Tower Hamlets’ fourth week-long The Big Clean Up campaign was bigger than ever before with more volunteers collecting rubbish.
The event underlined the real and tangible scale of the littering problem that affects the local community and the communities’ determination to tackle it.
At 11 events over a week, a total of 74 large bags filled with litter, were collected by 83 volunteers. In addition, larger scale items were found strewn across sites that regularly get cleaned and tidied.
A range of locations received The Big Clean Up treatment. From estates and their surrounding streets, through to the entrances to large parks. From stretches of the Regent’s Canal to quieter residential streets. Areas were identified through nominations received online and by analysing issues raised through other council channels (such as the FiFiLi application).

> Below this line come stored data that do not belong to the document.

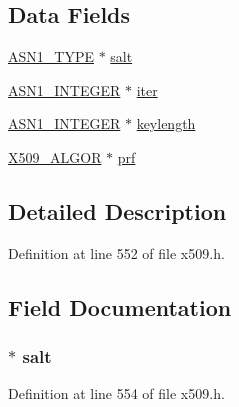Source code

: \subsection*{Data Fields}
\begin{DoxyCompactItemize}
\item 
\hyperlink{crypto_2asn1_2asn1_8h_a7895e03d9fee2bc4963faf2a31a9439e}{A\+S\+N1\+\_\+\+T\+Y\+PE} $\ast$ \hyperlink{struct_p_b_k_d_f2_p_a_r_a_m__st_a4a93ac8b0158a601cb6ecfa4704639e1}{salt}
\item 
\hyperlink{crypto_2ossl__typ_8h_af4335399bf9774cb410a5e93de65998b}{A\+S\+N1\+\_\+\+I\+N\+T\+E\+G\+ER} $\ast$ \hyperlink{struct_p_b_k_d_f2_p_a_r_a_m__st_ab7b90cf95e75c0cd6742cfe1aad7dd03}{iter}
\item 
\hyperlink{crypto_2ossl__typ_8h_af4335399bf9774cb410a5e93de65998b}{A\+S\+N1\+\_\+\+I\+N\+T\+E\+G\+ER} $\ast$ \hyperlink{struct_p_b_k_d_f2_p_a_r_a_m__st_aff4b79f890e22248c3e9ef710be259f1}{keylength}
\item 
\hyperlink{crypto_2ossl__typ_8h_aa2b6185e6254f36f709cd6577fb5022e}{X509\+\_\+\+A\+L\+G\+OR} $\ast$ \hyperlink{struct_p_b_k_d_f2_p_a_r_a_m__st_a4b555f5e1c3039f5bfaa1b3366b45f98}{prf}
\end{DoxyCompactItemize}


\subsection{Detailed Description}


Definition at line 552 of file x509.\+h.



\subsection{Field Documentation}
\subsubsection[{\texorpdfstring{salt}{salt}}]{ $\ast$ salt}\hypertarget{struct_p_b_k_d_f2_p_a_r_a_m__st_a4a93ac8b0158a601cb6ecfa4704639e1}{}\label{struct_p_b_k_d_f2_p_a_r_a_m__st_a4a93ac8b0158a601cb6ecfa4704639e1}


Definition at line 554 of file x509.\+h.

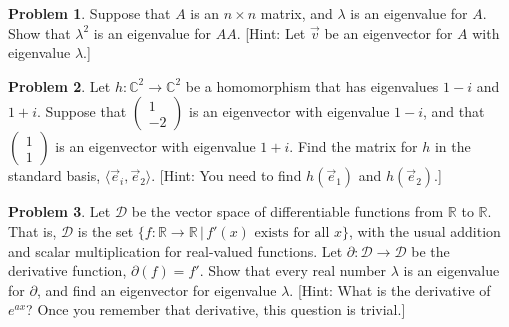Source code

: \documentclass[11pt]{article}
\newcommand{\R}{{\mathbb R}}
\newcommand{\C}{{\mathbb C}}
\theoremstyle{definition}
\newtheorem{problem}{Problem}
\newenvironment{answer}{\par\bigskip\bgroup\color{darkblue}}{\egroup}
\begin{document}
\begin{answer}
\end{answer}



\begin{problem} %
Suppose that $A$ is an $n\times n$ matrix, and $\lambda$ is an eigenvalue for $A$.
Show that $\lambda^2$ is an eigenvalue for $AA$.  [Hint:  Let $\vec v$ be an
eigenvector for $A$ with eigenvalue $\lambda$.]
\end{problem}

\begin{answer}
\end{answer}



\begin{problem} %
Let $h\colon \C^2\to\C^2$ be a homomorphism that has eigenvalues $1-i$ and $1+i$.
Suppose that $\begin{pmatrix} 1\\ -2 \end{pmatrix}$ is an eigenvector with eigenvalue $1-i$,
and that $\begin{pmatrix} 1\\ 1\end{pmatrix}$ is an eigenvector with eigenvalue $1+i$.
Find the matrix for $h$ in the standard basis, $\langle\vec e_i,\vec e_2\rangle$.
[Hint:  You need to find $h(\vec e_1)$ and $h(\vec e_2)$.]
\end{problem}

\begin{answer}
\end{answer}



\begin{problem} %
Let ${\mathscr D}$ be the vector space of differentiable functions
from $\R$ to $\R$.  That is, ${\mathscr D}$ is the set $\{f\colon \R\to\R\,|\, f'(x)\text{ exists for all }x\}$,
with the usual addition and scalar multiplication for real-valued functions.
Let $\partial\colon{\mathscr D}\to{\mathscr D}$ be the derivative function,
$\partial(f)=f'$.  Show that every real number $\lambda$ is an eigenvalue for $\partial$,
and find an eigenvector for eigenvalue $\lambda$.  [Hint: What is the derivative of $e^{ax}$? Once you
remember that derivative, this question is trivial.]

\end{problem}

\begin{answer}
\end{answer}
\end{document}
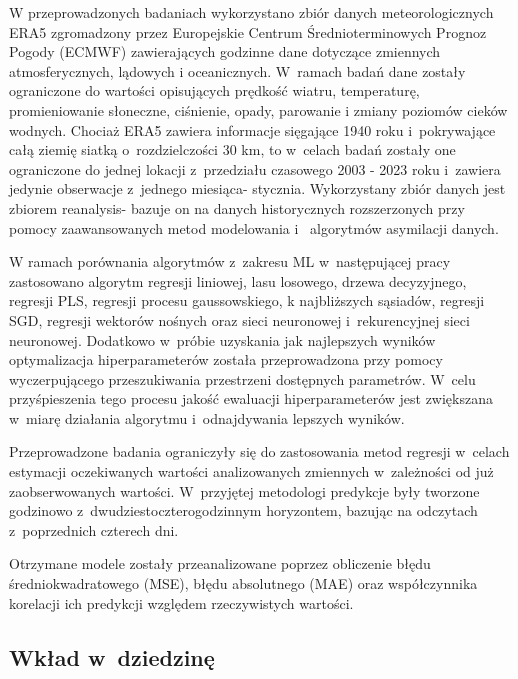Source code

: W przeprowadzonych badaniach wykorzystano zbiór danych meteorologicznych ERA5
zgromadzony przez Europejskie Centrum Średnioterminowych Prognoz Pogody (ECMWF)
zawierających godzinne dane dotyczące zmiennych atmosferycznych, lądowych i
oceanicznych. W~ramach badań dane zostały ograniczone do wartości opisujących
prędkość wiatru, temperaturę, promieniowanie słoneczne, ciśnienie, opady, parowanie i
zmiany poziomów cieków wodnych. Chociaż ERA5 zawiera informacje sięgające 1940
roku i~pokrywające całą ziemię siatką o~rozdzielczości 30 km, 
to w~celach badań zostały one ograniczone do jednej lokacji z~przedziału czasowego 
2003 - 2023 roku i~zawiera jedynie obserwacje z~jednego miesiąca- stycznia. 
Wykorzystany zbiór danych jest zbiorem reanalysis- bazuje on na 
danych historycznych rozszerzonych przy pomocy zaawansowanych metod modelowania i~
algorytmów asymilacji danych.

W ramach porównania algorytmów z~zakresu ML w~następującej pracy zastosowano
algorytm regresji liniowej, lasu losowego, drzewa decyzyjnego, regresji PLS, 
regresji procesu gaussowskiego, k najbliższych sąsiadów, regresji SGD, 
regresji wektorów nośnych oraz sieci neuronowej i~rekurencyjnej sieci neuronowej. 
Dodatkowo w~próbie uzyskania jak najlepszych wyników optymalizacja hiperparameterów
została przeprowadzona przy pomocy wyczerpującego przeszukiwania przestrzeni 
dostępnych parametrów. W~celu przyśpieszenia tego procesu jakość ewaluacji 
hiperparameterów jest zwiększana w~miarę działania algorytmu i~odnajdywania lepszych
wyników.

Przeprowadzone badania ograniczyły się do zastosowania metod regresji w~celach
estymacji oczekiwanych wartości analizowanych zmiennych w~zależności
od już zaobserwowanych wartości. W~przyjętej metodologi predykcje były tworzone
godzinowo z~dwudziestoczterogodzinnym horyzontem, bazując na odczytach z~poprzednich
czterech dni.

Otrzymane modele zostały przeanalizowane poprzez obliczenie błędu 
średniokwadratowego (MSE), błędu absolutnego (MAE) oraz współczynnika korelacji
ich predykcji względem rzeczywistych wartości.

\subsection{Wkład w~dziedzinę}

Rubbish collected included crisp packets, plastic wrappers, drink cans and bottles, paper and newspapers, soiled nappies, glass, porcelain, bits of metal, clothing and needles – demonstrating that litter is not just the result of a bin being knocked over.
Larger scale items collected included tables, chairs (and chair frames), carpets, bedding, tarpaulin, shovels, bicycles and bicycle frames, umbrellas, large metal railings (over 2m in length) and even a motorbike. All were found across the 11 clean ups.
The simple question is: how much cleaner would the borough be if this wasn’t just thrown onto the streets?
Volunteer participants ranged from members of the public (including some who attended more than one event) council staff, councillors, representatives from partner organisations and Tower Hamlets council’s Chief Executive, Will Tuckley and Mayor John Biggs.
A total of 11 organisations supported, collaborated with or partnered the Big Clean Up events, including: Veolia UK, The GoodGym (including two GoodGym groups – Tower Hamlets and King’s College London), Tower Hamlets Homes, The Canal and River Trust, Surfers Against Sewage, Friends of Tower Hamlets Cemetery Park, The Women’s Environment Network, The Aldgate Partnership and CleanupUK.
Each week the council cleans 7,000km of streets within the fastest growing borough (in terms of population in the country) in the UK. With over 300,000 residents, and thousands more travelling through, each day in Tower Hamlets brings litter is an inevitable issue.
However, almost 7,000 tonnes of litter were collected last year, at a cost of nearly £6m. Not only is that a lot of money that could be spent on other services, but these figures show how (on average) one tonne of litter is collected per kilometre of street each year.
As a result, finding large numbers of locations that are completely strewn with litter is far more difficult than many might imagine (especially due to the regular rubbish collections). But with so many locations having been cleaned less than a week before, the fact that litter was still collected just underlines the casual attitude some have to neighbourhood cleanliness.
Loving our neighbourhoods and ending the litter blight
The Big Clean Up is part of the ‘Love Your Neighbourhood campaign’, which aims to work with local people to improve the areas where they live, and a few clean up events demonstrated just how big the litter issue is:
1 –The Canal and River Trust (one of our partners) recently published research that showed simply spending time by waterway can make you happier and improve life satisfaction. Unfortunately, bike frames, shovels, railings, a motorbike, several bags of rubbish and other items were collected from inside or around the Regent’s Canal.
2 – 32 volunteers from the public and The GoodGym Tower Hamlets congregated around the entrance to Victoria Park the evening after the end of the All Points East festival. In spite of the site receiving comprehensive clean up treatment during the hours immediately after the end of the festival, 15 full sacks of trash were still collected. It wasn’t just cigarette butts trodden into the ground either but large scale food boxes, plastic wrappings, cans, bottles etc. In other words, 15 full sacks dropped in under a day!
3 – In two events (starting on Copperfield Road and by the entrance to Bethnal Green library), small groups of volunteers arrived to see an area not obviously strewn with everyday debris. In a little over 35 minutes, however, a total of 16 full sacks were collected. Again, the amount of litter collected simply underlines just how much is casually thrown away, and just goes to show that ‘out of sight’ is anything but out of mind.
Mayor of Tower Hamlets, John Biggs, reflected on the week long campaign, and said:
“Cleaning up our streets is one of my key priorities. I was delighted to join the latest Big Clean Up with volunteers who have come together to clean up their local area. Our residents have pride in their neighbourhoods, and as a council we continue to invest in new street sweeping”.
Cllr David Edgar, Cabinet Member for Environment, added:
“It’s great to see volunteers and partners coming together and being committed to keeping our streets clean and free of litter. The reception by local communities and participants has been incredibly positive. Big Clean Up events encourage everyone to play a small part – not only by tidying up, but also by spreading the word that the most effective contribution one can make is not to discard items on our streets.”